Escutar mal é viver num eterno jogo de adivinhação cujo prêmio é o silêncio, ora constrangido ora mal humorado, das pessoas ao seu redor. Eu e mais da metade do mundo escutamos mal. Não é charme, nem rebeldia sensorial. É fato!
Escutar mal parece ser um crime hediondo na minha casa, mas que ainda não dá cadeia. Um divórcio, talvez.
Basta eu soltar um “o quê?” inocente e pronto: minha mulher já revira os olhos com a velocidade de um nistagmo da labirintite e minhas filhas bufam como se eu tivesse acabado de impedi-las de conectarem-se com o Wi-Fi da vida.
Antes de continuar, um detalhe que caracteriza as minhas quatro adoráveis mulheres (com uma quinta a caminho!). São todas impacientes. Dessas que sofrem de intolerância crônica a qualquer coisa que dure mais que 10 segundos.
— Você precisa de um otorrino! Frase repetida diariamente por, pelo menos, duas delas. E Júlio Pinheiro já me disse que ainda não está na hora daqueles chiquíssimos micro-aparelhos auditivos controlados pelo celular. Talvez uma lavagem nos ouvidos e eu me livraria desses insuportáveis protestos!
— Pai, pega o carregador pra mim!
— O quê, filhinha?
— Paaaaiiiiii, PE-GA O CAR-RE-GA-DOR!
E eu fico ali, entre o “carregador” e o “carregador de quê?”, porque pode ser do celular, do notebook, do bom humor… que está claramente descarregado.
Minha mulher, então, é uma especialista em falar comigo da cozinha, geralmente com o exaustor ligado e uma distância segura de cinco cômodos. Acha que minha audição é telepática.
— Cadu, traz o meu celular! Ela grita.
— O quê? Respondo
— ESQUECE!
“Esquece” é o ponto final da paciência alheia. A declaração oficial de derrota emocional. Quando ouço esse “esquece”, sinto que falhei como ouvinte, marido, pai, cidadão, médico e torcedor do Fluminense.
A sala de TV, pra mim, é uma espécie de calvário contemporâneo.
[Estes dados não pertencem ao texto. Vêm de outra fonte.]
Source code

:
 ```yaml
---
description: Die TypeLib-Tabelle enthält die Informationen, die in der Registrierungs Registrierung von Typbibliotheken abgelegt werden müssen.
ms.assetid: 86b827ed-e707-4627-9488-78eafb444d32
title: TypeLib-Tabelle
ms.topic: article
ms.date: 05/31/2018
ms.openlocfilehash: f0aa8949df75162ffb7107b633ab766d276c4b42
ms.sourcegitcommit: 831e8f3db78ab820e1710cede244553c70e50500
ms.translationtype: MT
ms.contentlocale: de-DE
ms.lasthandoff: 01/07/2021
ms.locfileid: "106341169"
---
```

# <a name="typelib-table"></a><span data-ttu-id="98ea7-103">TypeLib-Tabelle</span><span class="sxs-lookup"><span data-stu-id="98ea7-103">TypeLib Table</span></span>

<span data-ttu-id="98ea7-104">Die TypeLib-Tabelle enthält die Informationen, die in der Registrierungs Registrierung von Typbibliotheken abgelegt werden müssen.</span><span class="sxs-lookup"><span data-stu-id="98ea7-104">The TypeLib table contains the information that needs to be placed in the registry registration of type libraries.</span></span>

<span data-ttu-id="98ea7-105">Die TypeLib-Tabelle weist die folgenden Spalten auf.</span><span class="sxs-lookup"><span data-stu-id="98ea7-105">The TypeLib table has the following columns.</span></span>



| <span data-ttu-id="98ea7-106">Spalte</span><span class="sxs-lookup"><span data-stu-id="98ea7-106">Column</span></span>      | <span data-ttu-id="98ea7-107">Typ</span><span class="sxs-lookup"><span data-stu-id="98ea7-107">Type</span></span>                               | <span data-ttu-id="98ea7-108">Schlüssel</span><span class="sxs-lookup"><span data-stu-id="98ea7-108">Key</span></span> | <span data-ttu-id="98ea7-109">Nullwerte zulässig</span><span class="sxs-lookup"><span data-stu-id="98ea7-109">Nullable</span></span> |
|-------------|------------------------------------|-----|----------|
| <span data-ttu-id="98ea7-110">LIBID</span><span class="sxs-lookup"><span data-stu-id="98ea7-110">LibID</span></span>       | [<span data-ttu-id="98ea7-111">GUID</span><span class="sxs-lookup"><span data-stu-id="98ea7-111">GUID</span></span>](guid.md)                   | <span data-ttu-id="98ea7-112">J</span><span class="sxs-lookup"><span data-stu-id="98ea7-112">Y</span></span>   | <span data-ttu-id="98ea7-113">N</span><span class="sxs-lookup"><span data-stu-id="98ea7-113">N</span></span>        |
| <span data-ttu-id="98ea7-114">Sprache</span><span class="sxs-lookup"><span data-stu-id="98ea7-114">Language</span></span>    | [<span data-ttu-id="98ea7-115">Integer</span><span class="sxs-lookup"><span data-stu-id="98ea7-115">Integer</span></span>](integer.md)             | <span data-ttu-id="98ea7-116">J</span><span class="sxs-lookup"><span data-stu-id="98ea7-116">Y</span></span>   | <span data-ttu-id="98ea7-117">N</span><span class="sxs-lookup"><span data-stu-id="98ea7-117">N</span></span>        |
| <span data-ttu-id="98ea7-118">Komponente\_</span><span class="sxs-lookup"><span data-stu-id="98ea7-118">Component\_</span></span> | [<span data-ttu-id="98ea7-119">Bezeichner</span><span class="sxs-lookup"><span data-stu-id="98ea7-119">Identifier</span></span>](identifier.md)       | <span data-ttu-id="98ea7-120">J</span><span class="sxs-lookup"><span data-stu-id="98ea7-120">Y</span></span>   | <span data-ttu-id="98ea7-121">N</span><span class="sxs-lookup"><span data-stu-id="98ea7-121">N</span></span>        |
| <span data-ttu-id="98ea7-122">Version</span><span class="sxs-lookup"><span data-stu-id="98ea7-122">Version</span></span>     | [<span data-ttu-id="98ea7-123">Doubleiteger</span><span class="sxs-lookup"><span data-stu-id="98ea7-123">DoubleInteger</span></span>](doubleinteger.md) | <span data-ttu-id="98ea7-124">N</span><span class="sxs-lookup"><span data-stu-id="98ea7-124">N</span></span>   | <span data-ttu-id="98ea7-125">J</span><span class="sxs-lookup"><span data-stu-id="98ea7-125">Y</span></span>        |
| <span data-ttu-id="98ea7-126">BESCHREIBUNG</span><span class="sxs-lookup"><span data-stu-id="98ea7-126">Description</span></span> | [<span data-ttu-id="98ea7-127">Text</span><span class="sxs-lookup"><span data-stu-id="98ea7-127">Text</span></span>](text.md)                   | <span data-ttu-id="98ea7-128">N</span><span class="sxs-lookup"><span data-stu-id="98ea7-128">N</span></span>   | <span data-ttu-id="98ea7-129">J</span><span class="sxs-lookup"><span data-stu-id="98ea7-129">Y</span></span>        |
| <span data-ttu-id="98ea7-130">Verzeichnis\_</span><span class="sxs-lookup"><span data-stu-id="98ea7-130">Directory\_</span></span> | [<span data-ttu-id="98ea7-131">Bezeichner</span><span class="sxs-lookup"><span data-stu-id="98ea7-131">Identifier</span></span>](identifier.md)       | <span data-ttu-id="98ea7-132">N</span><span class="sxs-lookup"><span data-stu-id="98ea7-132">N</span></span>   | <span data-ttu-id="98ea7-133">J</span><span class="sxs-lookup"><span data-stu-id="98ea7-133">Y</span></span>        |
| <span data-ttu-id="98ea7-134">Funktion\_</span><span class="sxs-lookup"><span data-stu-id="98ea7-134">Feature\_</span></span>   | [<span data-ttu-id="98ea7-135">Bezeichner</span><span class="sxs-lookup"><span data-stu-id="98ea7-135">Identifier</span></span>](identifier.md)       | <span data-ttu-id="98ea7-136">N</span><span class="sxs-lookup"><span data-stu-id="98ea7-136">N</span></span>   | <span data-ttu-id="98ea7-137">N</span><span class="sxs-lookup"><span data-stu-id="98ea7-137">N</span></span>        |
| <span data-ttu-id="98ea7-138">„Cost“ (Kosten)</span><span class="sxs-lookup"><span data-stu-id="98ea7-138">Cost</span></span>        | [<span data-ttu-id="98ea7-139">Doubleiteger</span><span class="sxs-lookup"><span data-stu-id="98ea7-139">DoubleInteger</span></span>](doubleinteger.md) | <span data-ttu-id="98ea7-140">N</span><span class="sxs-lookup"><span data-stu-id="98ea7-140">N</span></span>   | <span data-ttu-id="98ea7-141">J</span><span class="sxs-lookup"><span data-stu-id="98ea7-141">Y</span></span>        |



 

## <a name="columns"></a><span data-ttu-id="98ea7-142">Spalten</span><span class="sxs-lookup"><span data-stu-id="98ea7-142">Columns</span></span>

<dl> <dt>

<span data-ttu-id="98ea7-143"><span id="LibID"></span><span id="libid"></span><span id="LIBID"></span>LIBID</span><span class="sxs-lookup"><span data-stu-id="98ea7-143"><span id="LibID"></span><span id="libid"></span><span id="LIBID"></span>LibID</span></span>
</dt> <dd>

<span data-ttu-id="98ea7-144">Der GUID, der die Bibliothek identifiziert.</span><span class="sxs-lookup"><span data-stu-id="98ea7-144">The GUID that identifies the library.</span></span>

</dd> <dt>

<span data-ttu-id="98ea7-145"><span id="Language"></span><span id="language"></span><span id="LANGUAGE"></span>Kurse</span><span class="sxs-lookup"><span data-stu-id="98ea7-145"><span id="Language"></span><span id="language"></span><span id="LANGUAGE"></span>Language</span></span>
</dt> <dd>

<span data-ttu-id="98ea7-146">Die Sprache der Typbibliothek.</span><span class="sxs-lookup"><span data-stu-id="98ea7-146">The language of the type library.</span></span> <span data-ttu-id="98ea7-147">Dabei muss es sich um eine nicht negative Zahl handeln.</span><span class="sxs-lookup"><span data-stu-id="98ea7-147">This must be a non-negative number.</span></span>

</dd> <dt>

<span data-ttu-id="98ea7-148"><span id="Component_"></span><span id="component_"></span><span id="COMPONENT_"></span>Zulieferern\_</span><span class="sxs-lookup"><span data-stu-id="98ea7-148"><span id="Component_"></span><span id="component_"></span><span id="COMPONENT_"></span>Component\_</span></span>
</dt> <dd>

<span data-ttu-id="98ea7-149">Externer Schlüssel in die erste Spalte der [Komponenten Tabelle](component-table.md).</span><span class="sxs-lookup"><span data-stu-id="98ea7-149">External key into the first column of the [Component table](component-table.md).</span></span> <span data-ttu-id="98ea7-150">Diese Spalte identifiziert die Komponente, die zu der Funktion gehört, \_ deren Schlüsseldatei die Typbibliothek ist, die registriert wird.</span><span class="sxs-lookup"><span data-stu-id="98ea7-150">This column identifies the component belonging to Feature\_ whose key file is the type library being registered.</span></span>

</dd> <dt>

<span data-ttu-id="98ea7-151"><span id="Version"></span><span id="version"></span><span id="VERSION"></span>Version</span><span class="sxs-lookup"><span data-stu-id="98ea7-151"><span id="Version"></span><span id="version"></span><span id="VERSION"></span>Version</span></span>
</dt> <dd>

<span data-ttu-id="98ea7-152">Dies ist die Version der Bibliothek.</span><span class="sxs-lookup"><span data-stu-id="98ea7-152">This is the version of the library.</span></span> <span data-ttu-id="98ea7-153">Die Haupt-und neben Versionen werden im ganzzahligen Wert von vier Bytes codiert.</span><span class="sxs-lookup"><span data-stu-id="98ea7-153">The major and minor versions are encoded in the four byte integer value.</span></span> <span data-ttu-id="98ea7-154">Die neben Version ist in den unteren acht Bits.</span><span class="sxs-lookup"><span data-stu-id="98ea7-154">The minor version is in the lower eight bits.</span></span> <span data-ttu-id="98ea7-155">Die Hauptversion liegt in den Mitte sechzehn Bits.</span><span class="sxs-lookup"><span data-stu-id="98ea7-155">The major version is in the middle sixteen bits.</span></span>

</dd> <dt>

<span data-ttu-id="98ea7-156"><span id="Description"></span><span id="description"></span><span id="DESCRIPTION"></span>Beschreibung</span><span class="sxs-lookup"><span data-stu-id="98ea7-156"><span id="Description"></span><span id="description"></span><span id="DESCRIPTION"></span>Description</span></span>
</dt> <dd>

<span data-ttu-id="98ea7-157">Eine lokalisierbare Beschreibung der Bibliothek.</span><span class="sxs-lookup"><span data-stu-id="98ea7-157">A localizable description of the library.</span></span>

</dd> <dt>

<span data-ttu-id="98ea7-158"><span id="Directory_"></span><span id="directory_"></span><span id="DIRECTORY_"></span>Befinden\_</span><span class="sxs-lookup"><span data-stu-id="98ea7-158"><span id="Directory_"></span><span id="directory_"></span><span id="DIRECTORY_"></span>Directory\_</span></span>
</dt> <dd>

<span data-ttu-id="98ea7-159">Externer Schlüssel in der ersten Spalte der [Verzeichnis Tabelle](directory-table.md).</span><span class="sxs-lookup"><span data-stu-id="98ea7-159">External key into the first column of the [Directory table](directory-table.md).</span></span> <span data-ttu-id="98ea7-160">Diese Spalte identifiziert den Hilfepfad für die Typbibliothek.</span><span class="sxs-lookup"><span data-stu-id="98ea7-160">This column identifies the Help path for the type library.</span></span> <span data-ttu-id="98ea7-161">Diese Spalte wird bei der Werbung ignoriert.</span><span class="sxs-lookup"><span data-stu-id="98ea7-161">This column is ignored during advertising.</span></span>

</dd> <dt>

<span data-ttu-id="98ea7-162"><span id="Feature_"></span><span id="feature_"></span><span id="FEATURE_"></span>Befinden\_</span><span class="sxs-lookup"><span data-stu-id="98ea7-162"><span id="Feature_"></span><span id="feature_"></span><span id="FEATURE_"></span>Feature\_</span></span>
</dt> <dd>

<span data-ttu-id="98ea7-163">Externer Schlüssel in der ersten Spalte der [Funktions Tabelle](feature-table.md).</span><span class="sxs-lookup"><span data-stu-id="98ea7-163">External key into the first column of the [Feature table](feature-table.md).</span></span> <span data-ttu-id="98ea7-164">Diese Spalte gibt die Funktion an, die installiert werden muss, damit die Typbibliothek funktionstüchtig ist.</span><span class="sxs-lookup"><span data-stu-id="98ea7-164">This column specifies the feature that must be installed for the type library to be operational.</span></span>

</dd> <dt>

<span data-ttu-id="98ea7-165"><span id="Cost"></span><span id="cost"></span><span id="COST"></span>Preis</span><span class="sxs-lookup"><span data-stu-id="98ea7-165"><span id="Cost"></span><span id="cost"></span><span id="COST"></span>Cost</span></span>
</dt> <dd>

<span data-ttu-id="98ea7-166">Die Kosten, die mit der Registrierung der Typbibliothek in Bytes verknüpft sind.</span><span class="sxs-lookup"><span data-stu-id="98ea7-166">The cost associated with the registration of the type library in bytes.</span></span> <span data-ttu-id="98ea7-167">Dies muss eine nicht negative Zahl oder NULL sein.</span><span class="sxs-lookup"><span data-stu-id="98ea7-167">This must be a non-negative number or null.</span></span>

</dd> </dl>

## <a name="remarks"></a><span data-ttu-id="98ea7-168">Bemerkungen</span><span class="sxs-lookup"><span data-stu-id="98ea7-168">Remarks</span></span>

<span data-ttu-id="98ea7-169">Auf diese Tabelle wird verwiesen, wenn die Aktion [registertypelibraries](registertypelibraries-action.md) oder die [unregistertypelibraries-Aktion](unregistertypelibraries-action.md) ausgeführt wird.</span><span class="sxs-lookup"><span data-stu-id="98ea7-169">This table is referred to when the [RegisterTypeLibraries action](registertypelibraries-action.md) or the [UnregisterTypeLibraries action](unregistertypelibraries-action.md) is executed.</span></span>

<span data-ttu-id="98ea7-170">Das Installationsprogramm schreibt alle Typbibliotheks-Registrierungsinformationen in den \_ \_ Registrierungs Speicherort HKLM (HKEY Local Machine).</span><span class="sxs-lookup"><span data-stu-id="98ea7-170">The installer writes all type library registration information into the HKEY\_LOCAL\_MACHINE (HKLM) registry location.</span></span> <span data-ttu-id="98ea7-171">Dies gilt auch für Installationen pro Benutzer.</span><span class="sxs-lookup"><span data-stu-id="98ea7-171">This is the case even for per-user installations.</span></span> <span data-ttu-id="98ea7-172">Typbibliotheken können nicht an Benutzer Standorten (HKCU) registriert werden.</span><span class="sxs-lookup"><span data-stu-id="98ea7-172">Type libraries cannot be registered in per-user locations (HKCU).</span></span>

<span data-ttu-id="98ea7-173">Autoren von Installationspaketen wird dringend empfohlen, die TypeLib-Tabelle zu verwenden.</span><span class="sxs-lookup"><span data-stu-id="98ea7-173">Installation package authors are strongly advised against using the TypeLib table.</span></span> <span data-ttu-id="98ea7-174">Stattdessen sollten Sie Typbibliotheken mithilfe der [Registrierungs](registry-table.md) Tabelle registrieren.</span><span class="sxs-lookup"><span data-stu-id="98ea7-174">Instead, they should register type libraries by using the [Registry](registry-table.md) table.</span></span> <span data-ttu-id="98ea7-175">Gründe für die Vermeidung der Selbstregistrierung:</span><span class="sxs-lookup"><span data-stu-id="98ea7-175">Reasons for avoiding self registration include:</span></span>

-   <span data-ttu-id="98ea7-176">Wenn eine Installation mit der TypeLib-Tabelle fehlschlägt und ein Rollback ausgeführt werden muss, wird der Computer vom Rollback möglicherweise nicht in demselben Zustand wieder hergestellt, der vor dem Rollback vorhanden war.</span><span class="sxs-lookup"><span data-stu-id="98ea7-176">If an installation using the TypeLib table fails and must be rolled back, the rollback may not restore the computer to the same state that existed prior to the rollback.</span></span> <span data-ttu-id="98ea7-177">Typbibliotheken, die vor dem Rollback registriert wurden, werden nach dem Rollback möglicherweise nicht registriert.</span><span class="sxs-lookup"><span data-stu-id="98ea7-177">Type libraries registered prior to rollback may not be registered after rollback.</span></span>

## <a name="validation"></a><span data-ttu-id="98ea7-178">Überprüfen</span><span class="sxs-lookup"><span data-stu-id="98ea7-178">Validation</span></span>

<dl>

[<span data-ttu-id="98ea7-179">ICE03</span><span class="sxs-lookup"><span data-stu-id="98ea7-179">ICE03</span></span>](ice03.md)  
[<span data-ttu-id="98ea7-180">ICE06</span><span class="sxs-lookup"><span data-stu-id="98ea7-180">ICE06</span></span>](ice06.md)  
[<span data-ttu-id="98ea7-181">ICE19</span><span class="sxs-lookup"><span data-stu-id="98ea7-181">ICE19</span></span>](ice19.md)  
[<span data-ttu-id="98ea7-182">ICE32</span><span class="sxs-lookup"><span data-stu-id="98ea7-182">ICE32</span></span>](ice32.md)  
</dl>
Durante o “Pingo nos Is” realizo meus treinos de técnicas avançadas de leitura labial já que o volume permitido por elas gira em torno de 2 numa escala de 0 a 10.
Já tentei explicar: Não é que eu não queira ouvir, é que meu ouvido é vintage, não tem Bluetooth com o mundo moderno. Mas ninguém liga. Acham que eu uso isso como desculpa. Como se fingir que não ouvi fosse mais divertido do que realmente não ouvir.
Outro dia minha filha mais velha e também mais impaciente perguntou-me algo. Não entendi. Ela repetiu, estressada. Não entendi de novo. Na terceira vez, ela mandou:
— Né nada não, pai, deixa pra lá! Esquece! Você não entende nada mesmo!
E fiquei ali como se fosse um experimento fracassado da evolução.
Mas cá entre nós: escutar mal também tem suas vantagens. “Não ouvir” os chatos da vida, “não escutar” parentes falando abobrinha sobre política, permite-me, com toda dignidade do mundo, dizer:
— O quê? Não entendi nada!
No fundo, acho que escutar mal é uma defesa natural do corpo contra o excesso de bobagens sonoras do dia a dia. O problema é que ninguém vê desse jeito. É só mais um “o quê?” que não devia estar ali.
Mas eu continuo firme, vivendo bem, sendo feliz. Ouvindo mal, sim!. Surdo, não! Seleto, diria!